Given data:

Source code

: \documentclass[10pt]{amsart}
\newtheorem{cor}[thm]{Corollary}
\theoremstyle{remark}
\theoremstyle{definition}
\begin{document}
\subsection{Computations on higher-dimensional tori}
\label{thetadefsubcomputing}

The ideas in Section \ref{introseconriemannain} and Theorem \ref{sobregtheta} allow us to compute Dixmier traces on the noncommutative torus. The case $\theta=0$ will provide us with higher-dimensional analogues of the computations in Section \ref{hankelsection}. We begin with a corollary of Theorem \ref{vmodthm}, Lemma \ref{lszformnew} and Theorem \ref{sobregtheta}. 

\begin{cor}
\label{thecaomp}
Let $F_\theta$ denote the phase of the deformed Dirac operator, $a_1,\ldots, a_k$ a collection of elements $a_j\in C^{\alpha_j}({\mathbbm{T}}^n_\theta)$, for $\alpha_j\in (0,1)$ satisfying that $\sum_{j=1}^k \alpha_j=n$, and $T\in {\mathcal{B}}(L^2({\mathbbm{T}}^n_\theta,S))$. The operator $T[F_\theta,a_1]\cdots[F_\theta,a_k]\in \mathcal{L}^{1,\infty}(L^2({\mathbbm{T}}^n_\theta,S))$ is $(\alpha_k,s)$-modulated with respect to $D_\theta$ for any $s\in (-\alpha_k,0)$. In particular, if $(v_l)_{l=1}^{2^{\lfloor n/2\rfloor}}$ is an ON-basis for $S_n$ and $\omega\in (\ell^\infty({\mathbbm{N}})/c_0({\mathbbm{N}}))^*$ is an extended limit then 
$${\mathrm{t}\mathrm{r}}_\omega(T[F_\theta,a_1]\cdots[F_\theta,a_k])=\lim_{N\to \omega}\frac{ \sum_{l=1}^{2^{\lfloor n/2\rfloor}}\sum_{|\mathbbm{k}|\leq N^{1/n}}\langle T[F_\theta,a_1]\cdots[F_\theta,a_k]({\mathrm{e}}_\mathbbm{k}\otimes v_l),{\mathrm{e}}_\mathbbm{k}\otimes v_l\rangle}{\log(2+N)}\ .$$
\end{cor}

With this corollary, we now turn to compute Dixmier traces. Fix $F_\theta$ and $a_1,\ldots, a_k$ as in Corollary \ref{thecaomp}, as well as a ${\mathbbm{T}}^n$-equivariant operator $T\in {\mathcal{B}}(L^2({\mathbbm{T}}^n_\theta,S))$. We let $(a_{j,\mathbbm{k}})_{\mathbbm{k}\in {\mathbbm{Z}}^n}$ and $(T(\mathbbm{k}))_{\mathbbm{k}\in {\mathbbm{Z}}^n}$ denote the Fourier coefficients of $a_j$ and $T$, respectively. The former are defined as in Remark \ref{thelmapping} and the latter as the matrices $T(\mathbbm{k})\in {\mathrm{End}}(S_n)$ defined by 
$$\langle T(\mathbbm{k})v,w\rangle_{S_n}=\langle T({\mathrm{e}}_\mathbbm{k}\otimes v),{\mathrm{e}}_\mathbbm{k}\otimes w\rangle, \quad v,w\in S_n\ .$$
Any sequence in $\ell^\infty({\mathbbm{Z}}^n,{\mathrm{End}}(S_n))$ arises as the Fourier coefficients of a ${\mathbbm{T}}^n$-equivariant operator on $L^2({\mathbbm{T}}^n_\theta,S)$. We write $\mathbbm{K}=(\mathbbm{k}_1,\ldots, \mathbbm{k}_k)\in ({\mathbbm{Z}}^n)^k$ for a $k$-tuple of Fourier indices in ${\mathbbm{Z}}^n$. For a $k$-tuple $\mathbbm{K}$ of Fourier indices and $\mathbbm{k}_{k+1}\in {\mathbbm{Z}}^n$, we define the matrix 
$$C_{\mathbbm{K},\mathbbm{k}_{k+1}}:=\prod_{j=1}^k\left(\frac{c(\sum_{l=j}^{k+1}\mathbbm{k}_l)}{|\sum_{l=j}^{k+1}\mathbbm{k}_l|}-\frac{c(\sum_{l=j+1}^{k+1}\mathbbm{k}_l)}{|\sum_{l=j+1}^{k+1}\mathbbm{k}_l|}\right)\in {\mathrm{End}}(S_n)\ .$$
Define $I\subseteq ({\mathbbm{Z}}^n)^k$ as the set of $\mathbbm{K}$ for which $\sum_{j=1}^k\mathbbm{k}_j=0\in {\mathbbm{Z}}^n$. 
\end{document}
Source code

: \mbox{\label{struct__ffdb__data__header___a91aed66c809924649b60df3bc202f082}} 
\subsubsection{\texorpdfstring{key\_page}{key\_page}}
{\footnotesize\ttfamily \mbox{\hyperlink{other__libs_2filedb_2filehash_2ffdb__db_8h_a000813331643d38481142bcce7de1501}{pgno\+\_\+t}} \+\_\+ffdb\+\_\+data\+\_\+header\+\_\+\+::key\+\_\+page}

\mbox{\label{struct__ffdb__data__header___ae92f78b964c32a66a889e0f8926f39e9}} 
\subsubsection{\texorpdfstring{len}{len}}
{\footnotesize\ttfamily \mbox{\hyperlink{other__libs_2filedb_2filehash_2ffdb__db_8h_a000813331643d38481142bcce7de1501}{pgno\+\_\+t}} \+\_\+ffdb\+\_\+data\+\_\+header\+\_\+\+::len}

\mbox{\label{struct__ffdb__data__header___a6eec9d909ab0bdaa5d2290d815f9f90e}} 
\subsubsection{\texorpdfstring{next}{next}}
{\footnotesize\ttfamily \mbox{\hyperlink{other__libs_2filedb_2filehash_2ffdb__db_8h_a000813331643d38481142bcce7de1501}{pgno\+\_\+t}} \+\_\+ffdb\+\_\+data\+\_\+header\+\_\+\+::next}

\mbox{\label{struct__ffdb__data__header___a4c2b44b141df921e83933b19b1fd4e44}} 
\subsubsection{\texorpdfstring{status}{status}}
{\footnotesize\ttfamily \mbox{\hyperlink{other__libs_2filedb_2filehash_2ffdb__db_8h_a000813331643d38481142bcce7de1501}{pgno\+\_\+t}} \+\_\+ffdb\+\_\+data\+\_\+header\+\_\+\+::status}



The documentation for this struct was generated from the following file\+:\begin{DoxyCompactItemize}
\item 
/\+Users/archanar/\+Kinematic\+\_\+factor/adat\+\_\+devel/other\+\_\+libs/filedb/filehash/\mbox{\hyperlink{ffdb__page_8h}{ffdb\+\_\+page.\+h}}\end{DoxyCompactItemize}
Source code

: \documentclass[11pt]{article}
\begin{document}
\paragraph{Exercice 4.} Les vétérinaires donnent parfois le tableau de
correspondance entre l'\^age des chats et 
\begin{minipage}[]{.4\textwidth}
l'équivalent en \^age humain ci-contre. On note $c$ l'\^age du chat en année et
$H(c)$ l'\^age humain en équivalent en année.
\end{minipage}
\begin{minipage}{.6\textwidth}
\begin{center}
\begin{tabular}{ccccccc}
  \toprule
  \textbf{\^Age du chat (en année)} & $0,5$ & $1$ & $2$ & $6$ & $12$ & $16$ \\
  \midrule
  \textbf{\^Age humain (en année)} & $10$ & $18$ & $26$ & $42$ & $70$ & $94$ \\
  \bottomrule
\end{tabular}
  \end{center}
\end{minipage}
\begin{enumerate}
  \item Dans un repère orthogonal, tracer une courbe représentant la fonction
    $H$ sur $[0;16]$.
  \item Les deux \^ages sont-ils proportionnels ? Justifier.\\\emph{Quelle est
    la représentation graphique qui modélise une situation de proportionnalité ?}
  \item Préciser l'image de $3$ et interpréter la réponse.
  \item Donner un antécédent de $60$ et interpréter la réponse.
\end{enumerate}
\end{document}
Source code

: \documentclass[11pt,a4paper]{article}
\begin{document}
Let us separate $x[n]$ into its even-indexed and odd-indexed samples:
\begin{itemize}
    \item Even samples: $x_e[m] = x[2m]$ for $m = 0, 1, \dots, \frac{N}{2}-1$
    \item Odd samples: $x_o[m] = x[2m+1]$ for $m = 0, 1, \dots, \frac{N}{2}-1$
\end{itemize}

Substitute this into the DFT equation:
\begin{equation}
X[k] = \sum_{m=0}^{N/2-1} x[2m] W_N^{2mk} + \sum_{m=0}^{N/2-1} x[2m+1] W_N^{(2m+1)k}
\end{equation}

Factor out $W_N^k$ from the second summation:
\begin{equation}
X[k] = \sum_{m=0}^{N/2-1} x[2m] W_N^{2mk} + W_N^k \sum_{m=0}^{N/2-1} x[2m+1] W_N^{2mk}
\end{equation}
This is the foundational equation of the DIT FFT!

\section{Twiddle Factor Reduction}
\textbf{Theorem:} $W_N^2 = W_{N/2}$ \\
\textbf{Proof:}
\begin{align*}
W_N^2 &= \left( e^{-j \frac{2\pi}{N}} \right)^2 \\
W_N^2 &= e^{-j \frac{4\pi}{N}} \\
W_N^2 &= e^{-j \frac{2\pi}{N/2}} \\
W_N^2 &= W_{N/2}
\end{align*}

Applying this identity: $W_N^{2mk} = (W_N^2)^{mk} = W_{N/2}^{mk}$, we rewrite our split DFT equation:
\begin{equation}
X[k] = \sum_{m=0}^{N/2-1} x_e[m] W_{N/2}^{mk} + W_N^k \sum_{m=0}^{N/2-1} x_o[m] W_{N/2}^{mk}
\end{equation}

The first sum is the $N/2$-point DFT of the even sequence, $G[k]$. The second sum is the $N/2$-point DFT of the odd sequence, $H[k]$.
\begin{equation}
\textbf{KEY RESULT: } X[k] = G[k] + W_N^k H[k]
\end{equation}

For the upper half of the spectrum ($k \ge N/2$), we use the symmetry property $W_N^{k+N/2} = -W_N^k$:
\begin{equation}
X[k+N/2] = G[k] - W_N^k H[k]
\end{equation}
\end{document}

Work request: Look through the records above for the string "minipage", then copy every line that has it.

Answer space:
\begin{minipage}[]{.4\textwidth}
\end{minipage}
\begin{minipage}{.6\textwidth}
\end{minipage}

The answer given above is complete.